Look below for the line containing "x_1 \\ x_2 \\ \vdots \\ x_d" and the line containing "os $x$ vetores possíveis."; repeat exactly those two lines and all lines between them, and nothing else.

....

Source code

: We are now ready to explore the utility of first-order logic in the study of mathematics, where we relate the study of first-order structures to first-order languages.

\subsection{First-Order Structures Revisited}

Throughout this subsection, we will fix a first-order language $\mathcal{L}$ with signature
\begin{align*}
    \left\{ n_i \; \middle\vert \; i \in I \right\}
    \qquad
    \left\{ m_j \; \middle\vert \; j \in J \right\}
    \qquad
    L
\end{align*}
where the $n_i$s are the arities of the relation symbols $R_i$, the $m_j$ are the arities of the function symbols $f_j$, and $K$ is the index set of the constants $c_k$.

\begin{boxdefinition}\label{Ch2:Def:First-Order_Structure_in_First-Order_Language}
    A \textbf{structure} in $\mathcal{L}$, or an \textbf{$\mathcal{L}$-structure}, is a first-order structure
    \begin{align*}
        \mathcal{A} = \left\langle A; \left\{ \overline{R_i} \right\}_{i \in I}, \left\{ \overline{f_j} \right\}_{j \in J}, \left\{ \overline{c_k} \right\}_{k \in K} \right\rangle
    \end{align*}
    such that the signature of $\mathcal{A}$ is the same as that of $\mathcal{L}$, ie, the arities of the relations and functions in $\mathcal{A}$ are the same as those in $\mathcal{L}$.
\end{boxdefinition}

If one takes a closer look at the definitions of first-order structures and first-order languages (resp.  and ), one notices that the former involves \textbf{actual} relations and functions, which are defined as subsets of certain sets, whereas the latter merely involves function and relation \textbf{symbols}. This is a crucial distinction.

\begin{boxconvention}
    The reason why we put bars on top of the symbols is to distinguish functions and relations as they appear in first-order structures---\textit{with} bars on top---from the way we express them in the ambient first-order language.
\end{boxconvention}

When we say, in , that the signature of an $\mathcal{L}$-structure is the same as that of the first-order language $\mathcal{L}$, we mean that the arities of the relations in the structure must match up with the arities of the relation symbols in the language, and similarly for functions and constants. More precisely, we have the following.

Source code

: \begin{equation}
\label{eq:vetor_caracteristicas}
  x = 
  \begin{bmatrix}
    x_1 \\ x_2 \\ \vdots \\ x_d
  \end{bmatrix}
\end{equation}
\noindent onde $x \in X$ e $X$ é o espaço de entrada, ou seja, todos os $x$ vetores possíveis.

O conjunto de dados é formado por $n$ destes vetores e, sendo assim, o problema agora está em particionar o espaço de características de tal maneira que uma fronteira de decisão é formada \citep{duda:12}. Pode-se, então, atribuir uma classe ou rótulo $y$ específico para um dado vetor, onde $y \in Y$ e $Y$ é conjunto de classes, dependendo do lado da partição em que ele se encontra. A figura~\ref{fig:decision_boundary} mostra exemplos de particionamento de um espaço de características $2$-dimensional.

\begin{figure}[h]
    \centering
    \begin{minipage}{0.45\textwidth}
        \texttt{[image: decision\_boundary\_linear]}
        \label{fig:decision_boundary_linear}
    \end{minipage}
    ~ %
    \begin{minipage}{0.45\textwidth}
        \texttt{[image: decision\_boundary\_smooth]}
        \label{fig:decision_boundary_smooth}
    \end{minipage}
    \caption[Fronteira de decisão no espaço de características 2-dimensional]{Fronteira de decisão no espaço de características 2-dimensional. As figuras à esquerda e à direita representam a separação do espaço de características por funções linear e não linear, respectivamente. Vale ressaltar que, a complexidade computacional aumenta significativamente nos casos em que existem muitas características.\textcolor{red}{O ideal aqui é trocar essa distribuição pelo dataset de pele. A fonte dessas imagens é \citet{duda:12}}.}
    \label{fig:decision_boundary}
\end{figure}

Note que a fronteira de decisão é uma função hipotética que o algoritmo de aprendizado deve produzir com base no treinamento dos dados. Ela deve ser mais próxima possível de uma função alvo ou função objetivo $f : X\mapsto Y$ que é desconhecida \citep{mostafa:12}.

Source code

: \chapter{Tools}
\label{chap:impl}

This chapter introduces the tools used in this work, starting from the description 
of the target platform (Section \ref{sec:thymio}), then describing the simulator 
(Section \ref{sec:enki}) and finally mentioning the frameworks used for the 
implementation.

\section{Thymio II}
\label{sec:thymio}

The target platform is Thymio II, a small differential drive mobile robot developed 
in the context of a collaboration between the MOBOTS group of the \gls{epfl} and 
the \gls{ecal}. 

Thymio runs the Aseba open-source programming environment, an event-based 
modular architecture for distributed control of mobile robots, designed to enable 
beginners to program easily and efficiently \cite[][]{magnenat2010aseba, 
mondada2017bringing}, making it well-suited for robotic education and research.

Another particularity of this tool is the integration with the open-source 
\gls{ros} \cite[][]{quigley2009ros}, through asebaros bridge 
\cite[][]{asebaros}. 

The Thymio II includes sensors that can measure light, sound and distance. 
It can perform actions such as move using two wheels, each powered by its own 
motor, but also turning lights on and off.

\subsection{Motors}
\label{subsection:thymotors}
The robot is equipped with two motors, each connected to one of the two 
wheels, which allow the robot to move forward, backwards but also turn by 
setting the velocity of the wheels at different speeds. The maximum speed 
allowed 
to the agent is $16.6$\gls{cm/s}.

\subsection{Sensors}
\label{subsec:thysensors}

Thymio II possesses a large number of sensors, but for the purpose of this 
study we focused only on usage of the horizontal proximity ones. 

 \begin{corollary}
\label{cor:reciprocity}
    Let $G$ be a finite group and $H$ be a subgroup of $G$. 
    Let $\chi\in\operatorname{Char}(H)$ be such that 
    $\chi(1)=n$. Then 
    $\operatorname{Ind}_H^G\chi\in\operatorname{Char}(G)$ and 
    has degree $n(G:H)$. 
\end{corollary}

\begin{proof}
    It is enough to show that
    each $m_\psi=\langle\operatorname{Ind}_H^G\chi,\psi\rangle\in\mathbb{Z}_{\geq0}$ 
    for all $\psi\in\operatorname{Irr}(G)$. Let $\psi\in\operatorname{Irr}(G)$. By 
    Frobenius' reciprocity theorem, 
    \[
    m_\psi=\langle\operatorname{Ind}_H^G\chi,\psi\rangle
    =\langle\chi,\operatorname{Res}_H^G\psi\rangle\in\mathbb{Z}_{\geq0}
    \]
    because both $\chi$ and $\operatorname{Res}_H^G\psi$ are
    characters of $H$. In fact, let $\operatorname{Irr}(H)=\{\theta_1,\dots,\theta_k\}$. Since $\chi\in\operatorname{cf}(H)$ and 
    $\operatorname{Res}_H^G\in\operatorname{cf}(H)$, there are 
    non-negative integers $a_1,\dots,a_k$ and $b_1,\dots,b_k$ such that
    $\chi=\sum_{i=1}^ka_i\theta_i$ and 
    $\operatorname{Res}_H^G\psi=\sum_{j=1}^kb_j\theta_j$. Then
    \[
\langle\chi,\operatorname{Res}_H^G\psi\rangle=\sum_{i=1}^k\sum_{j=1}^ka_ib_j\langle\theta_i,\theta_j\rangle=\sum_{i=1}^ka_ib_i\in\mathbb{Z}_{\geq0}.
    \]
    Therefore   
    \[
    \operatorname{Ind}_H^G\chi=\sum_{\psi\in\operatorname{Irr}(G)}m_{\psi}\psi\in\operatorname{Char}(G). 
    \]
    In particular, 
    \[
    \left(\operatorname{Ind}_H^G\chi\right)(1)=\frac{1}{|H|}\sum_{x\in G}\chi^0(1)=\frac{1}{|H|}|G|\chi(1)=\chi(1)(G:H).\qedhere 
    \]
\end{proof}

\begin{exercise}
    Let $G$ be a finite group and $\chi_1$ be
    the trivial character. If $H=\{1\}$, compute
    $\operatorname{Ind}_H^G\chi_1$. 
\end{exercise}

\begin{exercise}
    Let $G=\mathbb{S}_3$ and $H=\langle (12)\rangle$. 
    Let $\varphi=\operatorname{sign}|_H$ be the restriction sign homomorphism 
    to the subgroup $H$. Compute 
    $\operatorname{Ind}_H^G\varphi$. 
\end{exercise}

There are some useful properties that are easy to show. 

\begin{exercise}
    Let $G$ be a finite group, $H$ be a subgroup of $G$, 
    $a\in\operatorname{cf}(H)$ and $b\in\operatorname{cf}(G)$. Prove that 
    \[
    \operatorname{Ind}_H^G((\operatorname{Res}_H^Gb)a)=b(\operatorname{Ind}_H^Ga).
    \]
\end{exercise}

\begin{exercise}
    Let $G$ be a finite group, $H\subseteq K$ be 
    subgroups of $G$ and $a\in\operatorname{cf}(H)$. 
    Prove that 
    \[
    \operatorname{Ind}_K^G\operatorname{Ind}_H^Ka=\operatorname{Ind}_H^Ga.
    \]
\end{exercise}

....

(Exercise response)
    x_1 \\ x_2 \\ \vdots \\ x_d
  \end{bmatrix}
\end{equation}
\noindent onde $x \in X$ e $X$ é o espaço de entrada, ou seja, todos os $x$ vetores possíveis.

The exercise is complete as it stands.